A new study shows that colon cancer is more prevalent among people under the age of 50 than previously thought.
The study was published Monday in the journal Cancer, and found that one out of every seven patients with colon cancer is under 50. The younger patients also tended to have more advanced cancer than their older counterparts.
For the study, the researchers looked at 260,000 patients who were diagnosed with colon cancer between 1998 and 2011. The study found that 15 percent of the cases involved people under 50; however, younger patients lived longer with a lower chance of recurrence due to treatment.
"We were surprised that the numbers were that high," said the lead author of the study, said Samantha Hendren, an associate professor of surgery at the University of Michigan in Ann Arbor, in an interview with the Tampa Bay Times.
Hendren added that she was seeing a spike in cases among people in their 30's and 40's.
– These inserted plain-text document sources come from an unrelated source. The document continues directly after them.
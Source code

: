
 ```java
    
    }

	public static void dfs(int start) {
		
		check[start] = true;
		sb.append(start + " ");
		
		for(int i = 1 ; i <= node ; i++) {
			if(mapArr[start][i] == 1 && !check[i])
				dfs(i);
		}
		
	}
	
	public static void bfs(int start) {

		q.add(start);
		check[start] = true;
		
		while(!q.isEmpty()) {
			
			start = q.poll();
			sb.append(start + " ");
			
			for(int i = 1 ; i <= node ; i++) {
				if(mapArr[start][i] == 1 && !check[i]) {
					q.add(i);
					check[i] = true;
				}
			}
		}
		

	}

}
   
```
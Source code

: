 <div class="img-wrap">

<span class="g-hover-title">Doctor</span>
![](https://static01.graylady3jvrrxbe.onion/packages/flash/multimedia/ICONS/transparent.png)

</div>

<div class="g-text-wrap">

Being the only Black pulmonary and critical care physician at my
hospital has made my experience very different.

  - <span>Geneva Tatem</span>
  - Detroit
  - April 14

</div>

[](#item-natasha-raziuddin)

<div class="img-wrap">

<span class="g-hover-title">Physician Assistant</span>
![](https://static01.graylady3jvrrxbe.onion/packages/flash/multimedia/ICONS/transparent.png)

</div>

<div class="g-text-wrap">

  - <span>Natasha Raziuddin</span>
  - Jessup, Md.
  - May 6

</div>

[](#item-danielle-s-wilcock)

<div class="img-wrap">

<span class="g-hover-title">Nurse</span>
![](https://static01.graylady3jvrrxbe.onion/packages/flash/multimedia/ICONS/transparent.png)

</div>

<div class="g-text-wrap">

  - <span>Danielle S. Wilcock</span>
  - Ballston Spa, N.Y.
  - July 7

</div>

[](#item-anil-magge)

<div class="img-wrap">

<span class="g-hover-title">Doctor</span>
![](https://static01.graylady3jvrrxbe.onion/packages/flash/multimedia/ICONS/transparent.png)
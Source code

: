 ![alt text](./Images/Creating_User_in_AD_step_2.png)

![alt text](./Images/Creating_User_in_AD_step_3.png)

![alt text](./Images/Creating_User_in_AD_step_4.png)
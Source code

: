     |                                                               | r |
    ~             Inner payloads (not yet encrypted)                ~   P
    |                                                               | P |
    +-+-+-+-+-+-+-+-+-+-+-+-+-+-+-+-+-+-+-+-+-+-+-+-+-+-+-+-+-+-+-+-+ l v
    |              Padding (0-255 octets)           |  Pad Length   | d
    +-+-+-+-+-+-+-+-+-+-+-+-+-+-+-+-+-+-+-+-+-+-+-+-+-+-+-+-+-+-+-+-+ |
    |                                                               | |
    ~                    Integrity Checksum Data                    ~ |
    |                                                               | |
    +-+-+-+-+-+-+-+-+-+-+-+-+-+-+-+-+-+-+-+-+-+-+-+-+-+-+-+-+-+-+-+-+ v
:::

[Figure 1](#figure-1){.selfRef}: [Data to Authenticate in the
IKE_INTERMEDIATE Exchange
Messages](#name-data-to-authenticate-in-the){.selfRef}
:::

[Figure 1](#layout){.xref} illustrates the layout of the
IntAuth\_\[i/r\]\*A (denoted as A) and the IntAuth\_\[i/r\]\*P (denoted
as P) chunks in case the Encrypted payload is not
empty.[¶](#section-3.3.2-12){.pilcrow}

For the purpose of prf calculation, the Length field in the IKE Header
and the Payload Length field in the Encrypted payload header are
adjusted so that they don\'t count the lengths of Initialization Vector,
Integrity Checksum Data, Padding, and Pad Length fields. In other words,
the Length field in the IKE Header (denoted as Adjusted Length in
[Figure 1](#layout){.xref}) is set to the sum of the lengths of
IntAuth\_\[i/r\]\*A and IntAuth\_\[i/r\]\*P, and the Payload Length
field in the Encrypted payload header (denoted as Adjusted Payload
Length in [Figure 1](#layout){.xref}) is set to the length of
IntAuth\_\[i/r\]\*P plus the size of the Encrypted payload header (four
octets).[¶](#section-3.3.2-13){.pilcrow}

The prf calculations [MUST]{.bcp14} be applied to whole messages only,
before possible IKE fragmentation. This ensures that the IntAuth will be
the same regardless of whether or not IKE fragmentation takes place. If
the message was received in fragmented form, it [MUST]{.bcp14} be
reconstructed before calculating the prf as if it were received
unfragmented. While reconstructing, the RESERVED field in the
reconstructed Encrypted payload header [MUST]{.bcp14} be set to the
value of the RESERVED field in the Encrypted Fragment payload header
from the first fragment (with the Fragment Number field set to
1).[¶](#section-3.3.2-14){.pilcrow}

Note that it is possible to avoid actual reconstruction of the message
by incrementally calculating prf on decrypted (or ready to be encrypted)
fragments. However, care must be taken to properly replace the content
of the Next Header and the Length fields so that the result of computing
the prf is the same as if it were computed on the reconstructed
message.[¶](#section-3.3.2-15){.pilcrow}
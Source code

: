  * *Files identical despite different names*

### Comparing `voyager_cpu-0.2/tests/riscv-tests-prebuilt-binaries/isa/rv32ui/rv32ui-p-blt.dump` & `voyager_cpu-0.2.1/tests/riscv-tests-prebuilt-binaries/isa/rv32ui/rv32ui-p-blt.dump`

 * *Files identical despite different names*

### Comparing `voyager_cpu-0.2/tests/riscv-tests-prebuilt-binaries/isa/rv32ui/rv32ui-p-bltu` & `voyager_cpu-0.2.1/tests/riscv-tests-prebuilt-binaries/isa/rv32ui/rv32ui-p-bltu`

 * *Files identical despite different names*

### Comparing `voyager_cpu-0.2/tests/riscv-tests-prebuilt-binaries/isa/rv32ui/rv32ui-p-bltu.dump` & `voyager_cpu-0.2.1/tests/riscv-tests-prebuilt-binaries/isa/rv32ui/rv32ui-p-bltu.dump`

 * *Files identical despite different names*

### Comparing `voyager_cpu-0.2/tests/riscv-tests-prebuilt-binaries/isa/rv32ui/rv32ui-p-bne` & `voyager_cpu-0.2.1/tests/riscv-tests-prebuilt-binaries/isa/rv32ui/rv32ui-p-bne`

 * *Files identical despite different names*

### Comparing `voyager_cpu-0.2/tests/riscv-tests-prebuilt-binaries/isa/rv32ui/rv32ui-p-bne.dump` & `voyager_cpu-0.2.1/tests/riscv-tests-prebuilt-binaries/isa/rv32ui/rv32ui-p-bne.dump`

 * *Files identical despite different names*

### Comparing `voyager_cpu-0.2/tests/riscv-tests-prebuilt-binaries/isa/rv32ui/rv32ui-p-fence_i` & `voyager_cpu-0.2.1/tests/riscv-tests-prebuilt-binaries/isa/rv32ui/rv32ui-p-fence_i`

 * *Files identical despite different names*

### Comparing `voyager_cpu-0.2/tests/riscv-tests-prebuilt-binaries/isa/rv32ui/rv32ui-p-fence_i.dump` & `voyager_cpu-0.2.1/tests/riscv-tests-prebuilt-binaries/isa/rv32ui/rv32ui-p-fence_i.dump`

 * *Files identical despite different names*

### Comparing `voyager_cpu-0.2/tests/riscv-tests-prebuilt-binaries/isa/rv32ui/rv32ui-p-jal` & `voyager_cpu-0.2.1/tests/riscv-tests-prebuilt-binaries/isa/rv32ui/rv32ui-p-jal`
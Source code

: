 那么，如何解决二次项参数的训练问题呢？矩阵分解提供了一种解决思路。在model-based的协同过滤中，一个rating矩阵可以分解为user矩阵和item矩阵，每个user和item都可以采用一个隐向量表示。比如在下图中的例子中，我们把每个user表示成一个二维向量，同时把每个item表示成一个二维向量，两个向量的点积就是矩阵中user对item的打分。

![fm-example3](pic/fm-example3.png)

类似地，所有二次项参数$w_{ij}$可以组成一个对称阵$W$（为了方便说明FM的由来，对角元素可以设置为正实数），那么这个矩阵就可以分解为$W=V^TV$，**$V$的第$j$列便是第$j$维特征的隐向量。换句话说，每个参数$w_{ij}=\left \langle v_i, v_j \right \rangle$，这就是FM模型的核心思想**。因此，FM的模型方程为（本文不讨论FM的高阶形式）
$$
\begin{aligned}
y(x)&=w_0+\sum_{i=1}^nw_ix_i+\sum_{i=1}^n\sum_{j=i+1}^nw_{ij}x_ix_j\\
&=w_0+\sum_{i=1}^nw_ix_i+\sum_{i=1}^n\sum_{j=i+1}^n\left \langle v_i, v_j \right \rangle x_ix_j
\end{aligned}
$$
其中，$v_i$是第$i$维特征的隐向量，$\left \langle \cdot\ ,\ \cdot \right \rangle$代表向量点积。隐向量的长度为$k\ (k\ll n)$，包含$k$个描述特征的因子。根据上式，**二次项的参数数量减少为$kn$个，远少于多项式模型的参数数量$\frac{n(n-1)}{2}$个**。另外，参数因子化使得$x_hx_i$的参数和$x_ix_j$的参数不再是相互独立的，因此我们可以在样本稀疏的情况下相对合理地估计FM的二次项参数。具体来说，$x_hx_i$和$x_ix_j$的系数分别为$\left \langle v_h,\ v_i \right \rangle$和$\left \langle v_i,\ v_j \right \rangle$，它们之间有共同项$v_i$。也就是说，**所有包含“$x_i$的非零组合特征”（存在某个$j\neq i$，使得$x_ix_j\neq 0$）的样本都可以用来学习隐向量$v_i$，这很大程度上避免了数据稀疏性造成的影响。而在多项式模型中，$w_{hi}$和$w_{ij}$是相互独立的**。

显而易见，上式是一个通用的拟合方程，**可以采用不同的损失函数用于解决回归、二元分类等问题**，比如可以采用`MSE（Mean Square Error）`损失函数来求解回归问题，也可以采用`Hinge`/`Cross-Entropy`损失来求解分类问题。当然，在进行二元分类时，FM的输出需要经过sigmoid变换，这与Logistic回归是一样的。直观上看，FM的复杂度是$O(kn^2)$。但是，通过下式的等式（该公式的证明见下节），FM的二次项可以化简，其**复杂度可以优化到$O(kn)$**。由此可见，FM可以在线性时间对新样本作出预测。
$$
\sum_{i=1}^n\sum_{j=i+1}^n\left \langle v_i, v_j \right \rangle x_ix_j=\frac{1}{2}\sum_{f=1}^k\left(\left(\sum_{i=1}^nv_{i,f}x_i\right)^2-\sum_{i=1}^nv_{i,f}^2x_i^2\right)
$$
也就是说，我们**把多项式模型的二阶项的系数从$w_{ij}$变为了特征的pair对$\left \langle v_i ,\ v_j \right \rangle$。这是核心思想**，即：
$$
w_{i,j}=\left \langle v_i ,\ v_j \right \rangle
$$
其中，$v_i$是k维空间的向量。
Doctors usually recommend regular screening for colon cancer after age 50, but people with a family history of the disease are urged to start the screening process as early as 40.
In an interview with CBS News, Hendren said the findings should be a “wake-up call,” but that it didn’t necessarily mean changes will be coming to the screening guidelines.
According to the American Cancer Society, colon cancer is the third leading cause of cancer-related deaths in the United States and is expected to cause more than 49,000 deaths this year.
The most common symptom of the disease is dark red blood in bowel movements.
"Small, skinnier, pencil-thin stools are often a sign of a tumor being present," Hendren told the Times, noting that weight loss is another clue that something might be amiss.
Andrew Chan, an associate professor of medicine at Harvard Medical School in Boston, said it is not known why colon cancer is showing up among younger people.
"It is unexplained," he told CBS News. "It's not simply a change in diagnoses, it's a very real increase. There may be an effect of our environment that could be contributing to the increase."
He added that like all cancers, smoking, obesity, a poor diet and a sedentary lifestyle are risk factors.